** Task inputs follows **

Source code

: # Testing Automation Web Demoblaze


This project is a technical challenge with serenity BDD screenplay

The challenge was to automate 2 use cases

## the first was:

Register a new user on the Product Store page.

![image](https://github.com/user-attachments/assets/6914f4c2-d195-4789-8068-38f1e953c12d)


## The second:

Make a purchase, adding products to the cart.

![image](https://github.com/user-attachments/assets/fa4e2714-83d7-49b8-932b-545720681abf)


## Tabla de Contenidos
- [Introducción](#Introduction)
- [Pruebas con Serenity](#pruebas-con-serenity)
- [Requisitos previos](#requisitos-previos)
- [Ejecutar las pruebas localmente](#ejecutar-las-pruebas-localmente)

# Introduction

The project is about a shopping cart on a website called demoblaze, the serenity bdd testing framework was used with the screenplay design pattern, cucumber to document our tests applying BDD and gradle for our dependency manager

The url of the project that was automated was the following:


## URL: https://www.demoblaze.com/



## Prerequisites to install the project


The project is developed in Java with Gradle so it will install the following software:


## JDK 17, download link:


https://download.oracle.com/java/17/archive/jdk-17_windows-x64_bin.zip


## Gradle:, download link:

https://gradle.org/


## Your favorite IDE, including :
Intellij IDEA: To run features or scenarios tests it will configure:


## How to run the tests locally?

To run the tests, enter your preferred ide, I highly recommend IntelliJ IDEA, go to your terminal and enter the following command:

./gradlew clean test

** End of Task inputs **

Exercise: Where the string "cart" appears in a line of the listing, copy that line.

Solution:
Make a purchase, adding products to the cart.
The project is about a shopping cart on a website called demoblaze, the serenity bdd testing framework was used with the screenplay design pattern, cucumber to document our tests applying BDD and gradle for our dependency manager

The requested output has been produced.